Your assignment: All entries below must be given again word for word.

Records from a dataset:
____________
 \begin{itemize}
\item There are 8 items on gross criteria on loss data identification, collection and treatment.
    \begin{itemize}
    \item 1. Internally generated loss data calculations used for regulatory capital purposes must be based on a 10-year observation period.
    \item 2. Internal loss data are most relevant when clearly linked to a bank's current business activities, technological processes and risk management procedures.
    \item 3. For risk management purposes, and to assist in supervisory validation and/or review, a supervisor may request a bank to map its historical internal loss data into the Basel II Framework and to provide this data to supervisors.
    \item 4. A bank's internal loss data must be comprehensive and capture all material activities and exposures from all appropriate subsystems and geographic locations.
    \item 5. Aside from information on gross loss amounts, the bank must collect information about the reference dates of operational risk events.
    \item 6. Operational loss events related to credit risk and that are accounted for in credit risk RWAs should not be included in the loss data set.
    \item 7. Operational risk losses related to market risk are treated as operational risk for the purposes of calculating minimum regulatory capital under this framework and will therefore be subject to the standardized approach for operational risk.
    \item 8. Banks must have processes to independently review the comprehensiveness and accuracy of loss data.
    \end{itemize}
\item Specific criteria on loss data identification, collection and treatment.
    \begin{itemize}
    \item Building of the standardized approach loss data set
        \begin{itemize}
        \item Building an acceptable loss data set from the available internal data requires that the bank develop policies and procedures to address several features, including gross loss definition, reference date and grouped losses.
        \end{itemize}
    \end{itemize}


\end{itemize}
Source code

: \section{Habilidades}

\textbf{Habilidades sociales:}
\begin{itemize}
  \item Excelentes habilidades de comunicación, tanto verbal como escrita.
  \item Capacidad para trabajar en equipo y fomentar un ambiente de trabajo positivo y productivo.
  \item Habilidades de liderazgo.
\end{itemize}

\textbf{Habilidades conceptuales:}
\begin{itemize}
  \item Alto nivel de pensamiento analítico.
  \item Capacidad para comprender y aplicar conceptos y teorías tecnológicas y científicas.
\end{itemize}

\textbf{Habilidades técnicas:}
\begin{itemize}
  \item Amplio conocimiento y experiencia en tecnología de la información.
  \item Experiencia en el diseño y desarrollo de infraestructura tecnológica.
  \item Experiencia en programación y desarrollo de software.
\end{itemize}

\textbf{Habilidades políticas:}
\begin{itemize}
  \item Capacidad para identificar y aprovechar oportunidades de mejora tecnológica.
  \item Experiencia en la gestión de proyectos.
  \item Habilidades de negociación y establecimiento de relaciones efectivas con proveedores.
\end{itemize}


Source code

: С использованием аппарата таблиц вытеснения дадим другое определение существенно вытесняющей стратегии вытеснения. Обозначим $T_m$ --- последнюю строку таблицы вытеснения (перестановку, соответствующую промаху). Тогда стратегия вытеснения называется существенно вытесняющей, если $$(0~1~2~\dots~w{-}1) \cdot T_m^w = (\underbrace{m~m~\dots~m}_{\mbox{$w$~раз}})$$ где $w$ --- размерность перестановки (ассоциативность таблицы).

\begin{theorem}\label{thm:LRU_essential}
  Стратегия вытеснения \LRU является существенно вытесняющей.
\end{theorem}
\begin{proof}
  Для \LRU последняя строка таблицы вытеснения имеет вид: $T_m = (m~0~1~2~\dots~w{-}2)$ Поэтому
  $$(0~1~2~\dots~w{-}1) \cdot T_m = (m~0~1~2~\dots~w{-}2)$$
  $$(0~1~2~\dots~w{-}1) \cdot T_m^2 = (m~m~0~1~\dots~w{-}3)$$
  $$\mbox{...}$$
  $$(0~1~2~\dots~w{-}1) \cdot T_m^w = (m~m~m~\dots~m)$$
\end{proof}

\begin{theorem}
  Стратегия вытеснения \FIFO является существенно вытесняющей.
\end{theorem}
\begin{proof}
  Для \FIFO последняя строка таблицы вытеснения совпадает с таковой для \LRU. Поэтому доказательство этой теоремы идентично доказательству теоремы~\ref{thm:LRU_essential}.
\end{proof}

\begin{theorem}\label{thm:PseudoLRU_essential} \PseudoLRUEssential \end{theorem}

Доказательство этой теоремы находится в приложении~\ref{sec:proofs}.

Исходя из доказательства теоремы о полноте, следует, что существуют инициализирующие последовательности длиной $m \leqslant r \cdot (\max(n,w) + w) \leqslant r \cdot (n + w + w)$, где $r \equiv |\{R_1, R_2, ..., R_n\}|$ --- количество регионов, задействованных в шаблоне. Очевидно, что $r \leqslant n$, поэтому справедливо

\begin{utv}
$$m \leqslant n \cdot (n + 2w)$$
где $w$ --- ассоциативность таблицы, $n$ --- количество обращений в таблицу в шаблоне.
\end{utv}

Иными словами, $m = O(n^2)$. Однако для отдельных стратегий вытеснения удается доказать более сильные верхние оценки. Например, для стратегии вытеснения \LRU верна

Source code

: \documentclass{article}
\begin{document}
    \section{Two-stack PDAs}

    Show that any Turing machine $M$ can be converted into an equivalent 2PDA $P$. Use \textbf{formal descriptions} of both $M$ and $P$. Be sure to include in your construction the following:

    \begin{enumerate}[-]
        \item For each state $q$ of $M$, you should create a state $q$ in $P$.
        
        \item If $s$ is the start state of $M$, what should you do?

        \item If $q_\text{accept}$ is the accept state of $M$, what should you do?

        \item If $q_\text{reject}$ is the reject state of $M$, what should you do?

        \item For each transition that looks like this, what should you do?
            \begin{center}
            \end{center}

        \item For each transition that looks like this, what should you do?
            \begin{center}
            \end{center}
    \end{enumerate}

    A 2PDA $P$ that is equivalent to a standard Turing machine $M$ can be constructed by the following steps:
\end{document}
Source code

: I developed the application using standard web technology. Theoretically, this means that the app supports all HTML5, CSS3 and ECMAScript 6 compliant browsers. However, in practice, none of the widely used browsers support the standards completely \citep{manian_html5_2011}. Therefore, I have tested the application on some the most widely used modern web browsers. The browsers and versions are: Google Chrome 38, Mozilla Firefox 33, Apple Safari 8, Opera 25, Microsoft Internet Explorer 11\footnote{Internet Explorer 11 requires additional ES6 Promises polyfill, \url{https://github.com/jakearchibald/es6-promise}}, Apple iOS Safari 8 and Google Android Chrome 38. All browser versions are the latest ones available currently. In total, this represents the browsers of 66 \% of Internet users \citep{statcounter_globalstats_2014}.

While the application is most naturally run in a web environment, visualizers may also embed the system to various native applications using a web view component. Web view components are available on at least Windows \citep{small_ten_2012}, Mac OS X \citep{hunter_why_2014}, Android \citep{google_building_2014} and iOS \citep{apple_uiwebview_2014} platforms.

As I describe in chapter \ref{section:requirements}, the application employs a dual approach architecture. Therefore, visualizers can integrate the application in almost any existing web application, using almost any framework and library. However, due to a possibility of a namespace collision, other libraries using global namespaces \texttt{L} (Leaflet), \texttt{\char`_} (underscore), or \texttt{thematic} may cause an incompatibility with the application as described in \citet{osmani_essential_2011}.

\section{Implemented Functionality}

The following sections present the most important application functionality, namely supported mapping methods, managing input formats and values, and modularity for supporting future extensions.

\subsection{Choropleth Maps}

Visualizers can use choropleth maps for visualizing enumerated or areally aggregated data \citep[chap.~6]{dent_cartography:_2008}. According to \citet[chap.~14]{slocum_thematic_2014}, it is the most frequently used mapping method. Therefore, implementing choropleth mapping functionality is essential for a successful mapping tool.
____________
Exercise response:
 \begin{itemize}
\item There are 8 items on gross criteria on loss data identification, collection and treatment.
    \begin{itemize}
    \item 1. Internally generated loss data calculations used for regulatory capital purposes must be based on a 10-year observation period.
    \item 2. Internal loss data are most relevant when clearly linked to a bank's current business activities, technological processes and risk management procedures.
    \item 3. For risk management purposes, and to assist in supervisory validation and/or review, a supervisor may request a bank to map its historical internal loss data into the Basel II Framework and to provide this data to supervisors.
    \item 4. A bank's internal loss data must be comprehensive and capture all material activities and exposures from all appropriate subsystems and geographic locations.
    \item 5. Aside from information on gross loss amounts, the bank must collect information about the reference dates of operational risk events.
    \item 6. Operational loss events related to credit risk and that are accounted for in credit risk RWAs should not be included in the loss data set.
    \item 7. Operational risk losses related to market risk are treated as operational risk for the purposes of calculating minimum regulatory capital under this framework and will therefore be subject to the standardized approach for operational risk.
    \item 8. Banks must have processes to independently review the comprehensiveness and accuracy of loss data.
    \end{itemize}
\item Specific criteria on loss data identification, collection and treatment.
    \begin{itemize}
    \item Building of the standardized approach loss data set
        \begin{itemize}
        \item Building an acceptable loss data set from the available internal data requires that the bank develop policies and procedures to address several features, including gross loss definition, reference date and grouped losses.
        \end{itemize}
    \end{itemize}


\end{itemize}
Source code

: \section{Habilidades}

\textbf{Habilidades sociales:}
\begin{itemize}
  \item Excelentes habilidades de comunicación, tanto verbal como escrita.
  \item Capacidad para trabajar en equipo y fomentar un ambiente de trabajo positivo y productivo.
  \item Habilidades de liderazgo.
\end{itemize}

\textbf{Habilidades conceptuales:}
\begin{itemize}
  \item Alto nivel de pensamiento analítico.
  \item Capacidad para comprender y aplicar conceptos y teorías tecnológicas y científicas.
\end{itemize}

\textbf{Habilidades técnicas:}
\begin{itemize}
  \item Amplio conocimiento y experiencia en tecnología de la información.
  \item Experiencia en el diseño y desarrollo de infraestructura tecnológica.
  \item Experiencia en programación y desarrollo de software.
\end{itemize}

\textbf{Habilidades políticas:}
\begin{itemize}
  \item Capacidad para identificar y aprovechar oportunidades de mejora tecnológica.
  \item Experiencia en la gestión de proyectos.
  \item Habilidades de negociación y establecimiento de relaciones efectivas con proveedores.
\end{itemize}


Source code

: С использованием аппарата таблиц вытеснения дадим другое определение существенно вытесняющей стратегии вытеснения. Обозначим $T_m$ --- последнюю строку таблицы вытеснения (перестановку, соответствующую промаху). Тогда стратегия вытеснения называется существенно вытесняющей, если $$(0~1~2~\dots~w{-}1) \cdot T_m^w = (\underbrace{m~m~\dots~m}_{\mbox{$w$~раз}})$$ где $w$ --- размерность перестановки (ассоциативность таблицы).

\begin{theorem}\label{thm:LRU_essential}
  Стратегия вытеснения \LRU является существенно вытесняющей.
\end{theorem}
\begin{proof}
  Для \LRU последняя строка таблицы вытеснения имеет вид: $T_m = (m~0~1~2~\dots~w{-}2)$ Поэтому
  $$(0~1~2~\dots~w{-}1) \cdot T_m = (m~0~1~2~\dots~w{-}2)$$
  $$(0~1~2~\dots~w{-}1) \cdot T_m^2 = (m~m~0~1~\dots~w{-}3)$$
  $$\mbox{...}$$
  $$(0~1~2~\dots~w{-}1) \cdot T_m^w = (m~m~m~\dots~m)$$
\end{proof}

\begin{theorem}
  Стратегия вытеснения \FIFO является существенно вытесняющей.
\end{theorem}
\begin{proof}
  Для \FIFO последняя строка таблицы вытеснения совпадает с таковой для \LRU. Поэтому доказательство этой теоремы идентично доказательству теоремы~\ref{thm:LRU_essential}.
\end{proof}

\begin{theorem}\label{thm:PseudoLRU_essential} \PseudoLRUEssential \end{theorem}

Доказательство этой теоремы находится в приложении~\ref{sec:proofs}.

Исходя из доказательства теоремы о полноте, следует, что существуют инициализирующие последовательности длиной $m \leqslant r \cdot (\max(n,w) + w) \leqslant r \cdot (n + w + w)$, где $r \equiv |\{R_1, R_2, ..., R_n\}|$ --- количество регионов, задействованных в шаблоне. Очевидно, что $r \leqslant n$, поэтому справедливо

\begin{utv}
$$m \leqslant n \cdot (n + 2w)$$
где $w$ --- ассоциативность таблицы, $n$ --- количество обращений в таблицу в шаблоне.
\end{utv}

Иными словами, $m = O(n^2)$. Однако для отдельных стратегий вытеснения удается доказать более сильные верхние оценки. Например, для стратегии вытеснения \LRU верна

Source code

: \documentclass{article}
\begin{document}
    \section{Two-stack PDAs}

    Show that any Turing machine $M$ can be converted into an equivalent 2PDA $P$. Use \textbf{formal descriptions} of both $M$ and $P$. Be sure to include in your construction the following:

    \begin{enumerate}[-]
        \item For each state $q$ of $M$, you should create a state $q$ in $P$.
        
        \item If $s$ is the start state of $M$, what should you do?

        \item If $q_\text{accept}$ is the accept state of $M$, what should you do?

        \item If $q_\text{reject}$ is the reject state of $M$, what should you do?

        \item For each transition that looks like this, what should you do?
            \begin{center}
            \end{center}

        \item For each transition that looks like this, what should you do?
            \begin{center}
            \end{center}
    \end{enumerate}

    A 2PDA $P$ that is equivalent to a standard Turing machine $M$ can be constructed by the following steps:
\end{document}
Source code

: I developed the application using standard web technology. Theoretically, this means that the app supports all HTML5, CSS3 and ECMAScript 6 compliant browsers. However, in practice, none of the widely used browsers support the standards completely \citep{manian_html5_2011}. Therefore, I have tested the application on some the most widely used modern web browsers. The browsers and versions are: Google Chrome 38, Mozilla Firefox 33, Apple Safari 8, Opera 25, Microsoft Internet Explorer 11\footnote{Internet Explorer 11 requires additional ES6 Promises polyfill, \url{https://github.com/jakearchibald/es6-promise}}, Apple iOS Safari 8 and Google Android Chrome 38. All browser versions are the latest ones available currently. In total, this represents the browsers of 66 \% of Internet users \citep{statcounter_globalstats_2014}.

While the application is most naturally run in a web environment, visualizers may also embed the system to various native applications using a web view component. Web view components are available on at least Windows \citep{small_ten_2012}, Mac OS X \citep{hunter_why_2014}, Android \citep{google_building_2014} and iOS \citep{apple_uiwebview_2014} platforms.

As I describe in chapter \ref{section:requirements}, the application employs a dual approach architecture. Therefore, visualizers can integrate the application in almost any existing web application, using almost any framework and library. However, due to a possibility of a namespace collision, other libraries using global namespaces \texttt{L} (Leaflet), \texttt{\char`_} (underscore), or \texttt{thematic} may cause an incompatibility with the application as described in \citet{osmani_essential_2011}.

\section{Implemented Functionality}

The following sections present the most important application functionality, namely supported mapping methods, managing input formats and values, and modularity for supporting future extensions.

\subsection{Choropleth Maps}

Visualizers can use choropleth maps for visualizing enumerated or areally aggregated data \citep[chap.~6]{dent_cartography:_2008}. According to \citet[chap.~14]{slocum_thematic_2014}, it is the most frequently used mapping method. Therefore, implementing choropleth mapping functionality is essential for a successful mapping tool.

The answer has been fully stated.